Such access to the well is often provided by way of coiled tubing. Coiled tubing may be used to deliver interventional or monitoring tools downhole and it is particularly well suited for being driven downhole through a horizontal or tortuous well, to depths of perhaps several thousand feet, by an injector at the surface of the oilfield. Thus, with these characteristics in mind, the coiled tubing will also generally be of sufficient strength and durability to withstand such applications.
In addition to providing access generally, coiled tubing may be utilized as a platform for carrying passive sensing capacity. For example, a fiber optic line may be run through the coiled tubing interior and utilized to acquire distributed measurements, such as distributed temperature, pressure, vibration, and/or strain measurements from within the well. This may be referred to as providing distributed temperature sensing (DTS) and/or heterodyne distributed vibration sensing (hDVS) capacity. In this manner, the deployment of coiled tubing into the well for a given application may also result in providing such additional information in a relatively straight forward manner without any undue requirement for additional instrumentation or effort.
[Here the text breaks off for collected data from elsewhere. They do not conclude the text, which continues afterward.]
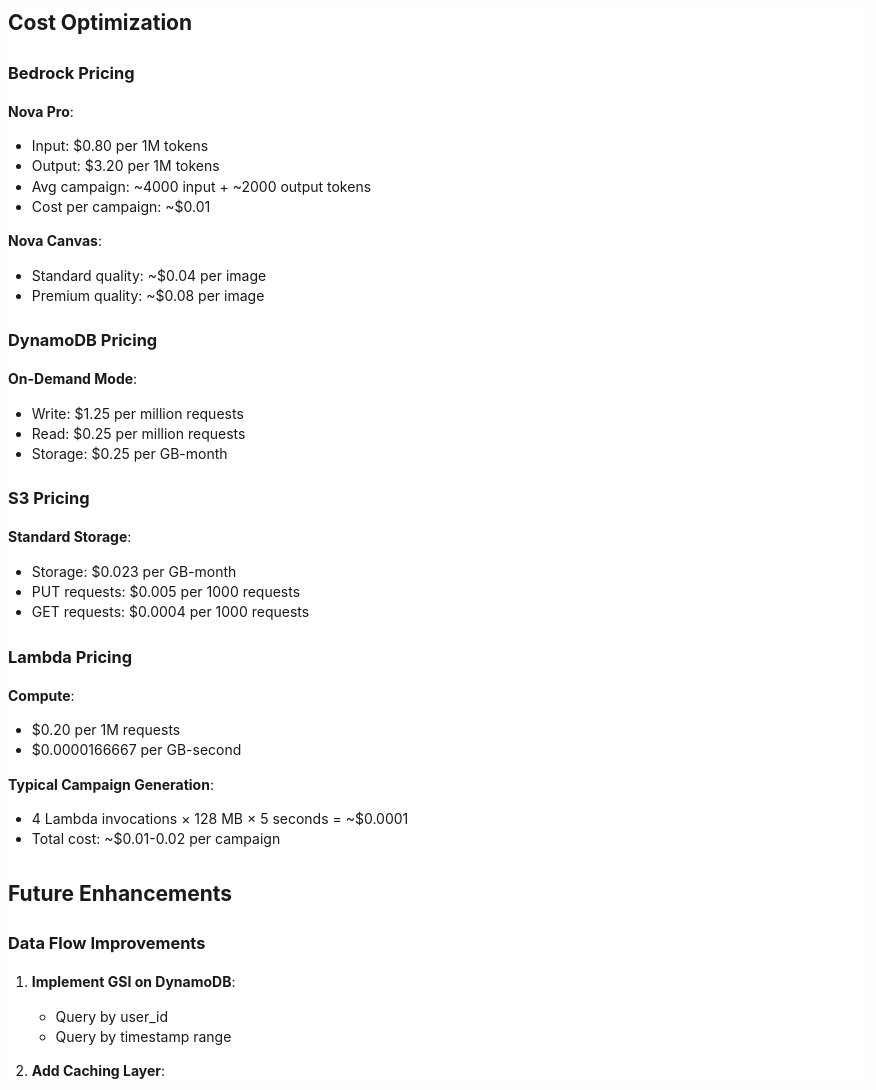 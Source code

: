 ## Cost Optimization

### Bedrock Pricing

**Nova Pro**:

- Input: $0.80 per 1M tokens
- Output: $3.20 per 1M tokens
- Avg campaign: ~4000 input + ~2000 output tokens
- Cost per campaign: ~$0.01

**Nova Canvas**:

- Standard quality: ~$0.04 per image
- Premium quality: ~$0.08 per image

### DynamoDB Pricing

**On-Demand Mode**:

- Write: $1.25 per million requests
- Read: $0.25 per million requests
- Storage: $0.25 per GB-month

### S3 Pricing

**Standard Storage**:

- Storage: $0.023 per GB-month
- PUT requests: $0.005 per 1000 requests
- GET requests: $0.0004 per 1000 requests

### Lambda Pricing

**Compute**:

- $0.20 per 1M requests
- $0.0000166667 per GB-second

**Typical Campaign Generation**:

- 4 Lambda invocations × 128 MB × 5 seconds = ~$0.0001
- Total cost: ~$0.01-0.02 per campaign

## Future Enhancements

### Data Flow Improvements

1. **Implement GSI on DynamoDB**:

   - Query by user_id
   - Query by timestamp range

2. **Add Caching Layer**:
By the same token, given the capacity of the coiled tubing to carry a telemetric line, fiber optics may be utilized for sake of communication, for example, between oilfield equipment and a downhole application tool (e.g. at the bottom or downhole end of the coiled tubing). That is, while a more conventional electric cable may also be utilized for communications, there may be circumstances where a fiber optic line is preferred. For example, an electric cable capable of providing two-way communications between oilfield equipment and a downhole application tool may be of comparatively greater size, weight, and slower communication speeds as compared to a fiber optic telemetric line. This may not be of dramatic consequence when the application run is brief and/or the well is of comparatively shallower depths, say below about 10,000 feet. However, as wells of increasingly greater depths, such as beyond about 20,000 feet or so, become more and more common, the difference in time required to run the application as well as the weight of the extensive electrical cable may be quite significant.
As alluded to above, utilizing a fiber optic line in place of an electric cable may increase communication or data transmission rates as well as reduce the weight of the overall deployed coiled tubing assembly. Once more, a fiber optic line may be more durable than the electric cable in certain respects. For example, where the application to be carried out downhole involves acid injection for sake of cleaning out a downhole location, acid will be pumped through the coiled tubing coming into contact with the telemetric line therethrough. In such circumstances, the line may be more resistant to acid where fiber optics are utilized for the telemetry, given the greater susceptibility of electric lines to damage upon acid exposure.
In spite of the variety of advantages, utilizing a fiber optic line to provide telemetry through the coiled tubing in lieu of an electric line does present certain challenges. For example, given the more common deeper wells of today, it is likely that the fiber optic line would be of an extensive length and require a heat resistant capacity. Indeed, high temperature fiber optic lines are available which are rated for use at over 150° C. However, such fiber optic lines are substantially more expensive on a per foot basis. Once more, with well depths commonly exceeding 20,000 feet and susceptible to extreme temperatures, this means that the line cost is likely to be very expensive. By way of example, in today's dollars it would not be uncommon to see a 22,000 foot fiber optic line with two-way communications approach about $250,000 in cost.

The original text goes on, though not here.